+++ Source information

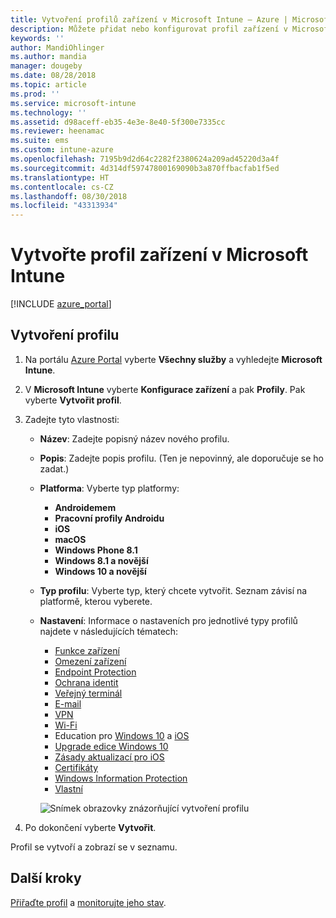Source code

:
 ```yaml
---
title: Vytvoření profilů zařízení v Microsoft Intune – Azure | Microsoft Docs
description: Můžete přidat nebo konfigurovat profil zařízení v Microsoft Intune, včetně výběru typu platformy a konfigurace nastavení na portálu Azure Portal.
keywords: ''
author: MandiOhlinger
ms.author: mandia
manager: dougeby
ms.date: 08/28/2018
ms.topic: article
ms.prod: ''
ms.service: microsoft-intune
ms.technology: ''
ms.assetid: d98aceff-eb35-4e3e-8e40-5f300e7335cc
ms.reviewer: heenamac
ms.suite: ems
ms.custom: intune-azure
ms.openlocfilehash: 7195b9d2d64c2282f2380624a209ad45220d3a4f
ms.sourcegitcommit: 4d314df59747800169090b3a870ffbacfab1f5ed
ms.translationtype: HT
ms.contentlocale: cs-CZ
ms.lasthandoff: 08/30/2018
ms.locfileid: "43313934"
---
```

# <a name="create-a-device-profile-in-microsoft-intune"></a>Vytvořte profil zařízení v Microsoft Intune

[!INCLUDE [azure_portal](./includes/azure_portal.md)]

## <a name="create-the-profile"></a>Vytvoření profilu
1. Na portálu [Azure Portal](https://portal.azure.com) vyberte **Všechny služby** a vyhledejte **Microsoft Intune**.

2. V **Microsoft Intune** vyberte **Konfigurace zařízení** a pak **Profily**. Pak vyberte **Vytvořit profil**.

3. Zadejte tyto vlastnosti:

   - **Název**: Zadejte popisný název nového profilu.
   - **Popis**: Zadejte popis profilu. (Ten je nepovinný, ale doporučuje se ho zadat.)
   - **Platforma**: Vyberte typ platformy:  

       - **Androidemem**
       - **Pracovní profily Androidu**
       - **iOS**
       - **macOS**
       - **Windows Phone 8.1**
       - **Windows 8.1 a novější**
       - **Windows 10 a novější**

   - **Typ profilu**: Vyberte typ, který chcete vytvořit. Seznam závisí na platformě, kterou vyberete.
   - **Nastavení**: Informace o nastaveních pro jednotlivé typy profilů najdete v následujících tématech:

       -  [Funkce zařízení](device-features-configure.md)
       -  [Omezení zařízení](device-restrictions-configure.md)
       -  [Endpoint Protection](endpoint-protection-configure.md)
       -  [Ochrana identit](identity-protection-configure.md)  
       -  [Veřejný terminál](kiosk-settings.md)
       -  [E-mail](email-settings-configure.md)
       -  [VPN](vpn-settings-configure.md)
       -  [Wi-Fi](wi-fi-settings-configure.md)
       -  Education pro [Windows 10](education-settings-configure.md) a [iOS](wi-fi-settings-ios.md)
       -  [Upgrade edice Windows 10](edition-upgrade-configure-windows-10.md)
       -  [Zásady aktualizací pro iOS](software-updates-ios.md)
       -  [Certifikáty](certificates-configure.md)
       -  [Windows Information Protection](windows-information-protection-configure.md)
       -  [Vlastní](custom-settings-configure.md)

     ![Snímek obrazovky znázorňující vytvoření profilu](./media/create-device-profile.png)

4. Po dokončení vyberte **Vytvořit**.

Profil se vytvoří a zobrazí se v seznamu.

## <a name="next-steps"></a>Další kroky
[Přiřaďte profil](device-profile-assign.md) a [monitorujte jeho stav](device-profile-monitor.md).
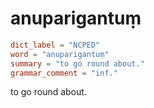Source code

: # anuparigantuṃ

``` toml
dict_label = "NCPED"
word = "anuparigantuṃ"
summary = "to go round about."
grammar_comment = "inf."
```

to go round about.

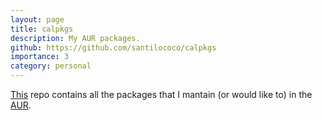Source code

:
 ```yaml
---
layout: page
title: calpkgs
description: My AUR packages. 
github: https://github.com/santilococo/calpkgs
importance: 3
category: personal
---
```


[This][1] repo contains all the packages that I mantain (or would like to) in the [AUR][1].

[2]: https://github.com/slococo/calpkgs
[1]: https://aur.archlinux.org/packages/?K=santilococo&SeB=m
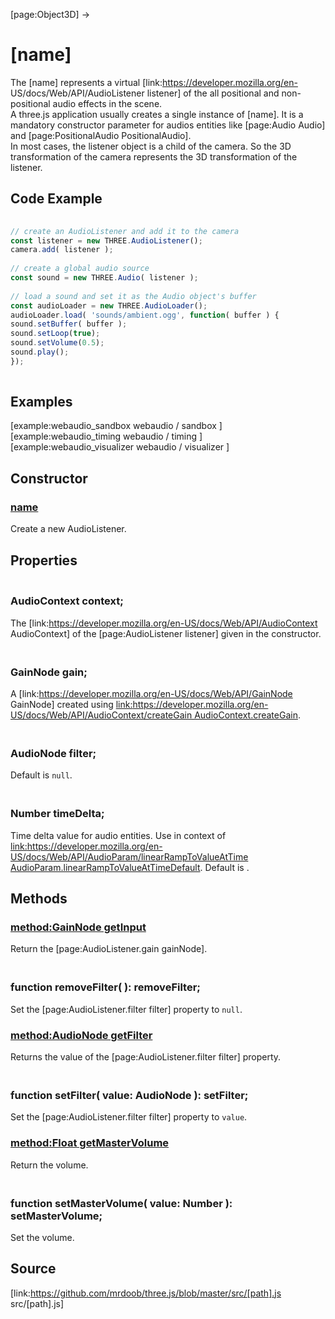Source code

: [page:Object3D] →

# [name]

The [name] represents a virtual [link:https://developer.mozilla.org/en-
US/docs/Web/API/AudioListener listener] of the all positional and non-
positional audio effects in the scene.  
A three.js application usually creates a single instance of [name]. It is a
mandatory constructor parameter for audios entities like [page:Audio Audio]
and [page:PositionalAudio PositionalAudio].  
In most cases, the listener object is a child of the camera. So the 3D
transformation of the camera represents the 3D transformation of the listener.

## Code Example

  
```ts  
  
// create an AudioListener and add it to the camera  
const listener = new THREE.AudioListener();  
camera.add( listener );  
  
// create a global audio source  
const sound = new THREE.Audio( listener );  
  
// load a sound and set it as the Audio object's buffer  
const audioLoader = new THREE.AudioLoader();  
audioLoader.load( 'sounds/ambient.ogg', function( buffer ) {  
sound.setBuffer( buffer );  
sound.setLoop(true);  
sound.setVolume(0.5);  
sound.play();  
});  
  
```  

## Examples

[example:webaudio_sandbox webaudio / sandbox ]  
[example:webaudio_timing webaudio / timing ]  
[example:webaudio_visualizer webaudio / visualizer ]

## Constructor

### [name]( )

Create a new AudioListener.

## Properties

### <br/> AudioContext context; <br/>

The [link:https://developer.mozilla.org/en-US/docs/Web/API/AudioContext
AudioContext] of the [page:AudioListener listener] given in the constructor.

### <br/> GainNode gain; <br/>

A [link:https://developer.mozilla.org/en-US/docs/Web/API/GainNode GainNode]
created using [link:https://developer.mozilla.org/en-
US/docs/Web/API/AudioContext/createGain AudioContext.createGain]().

### <br/> AudioNode filter; <br/>

Default is `null`.

### <br/> Number timeDelta; <br/>

Time delta value for audio entities. Use in context of
[link:https://developer.mozilla.org/en-
US/docs/Web/API/AudioParam/linearRampToValueAtTime
AudioParam.linearRampToValueAtTimeDefault](). Default is .

## Methods

### [method:GainNode getInput]()

Return the [page:AudioListener.gain gainNode].

### <br/> function removeFilter( ): removeFilter; <br/>

Set the [page:AudioListener.filter filter] property to `null`.

### [method:AudioNode getFilter]()

Returns the value of the [page:AudioListener.filter filter] property.

### <br/> function setFilter( value: AudioNode ): setFilter; <br/>

Set the [page:AudioListener.filter filter] property to `value`.

### [method:Float getMasterVolume]()

Return the volume.

### <br/> function setMasterVolume( value: Number ): setMasterVolume; <br/>

Set the volume.

## Source

[link:https://github.com/mrdoob/three.js/blob/master/src/[path].js
src/[path].js]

++++++

What you have to do: Wherever a line above contains the string "webaudio", copy that line.

Response to the exercise:
[example:webaudio_sandbox webaudio / sandbox ]  
[example:webaudio_timing webaudio / timing ]  
[example:webaudio_visualizer webaudio / visualizer ]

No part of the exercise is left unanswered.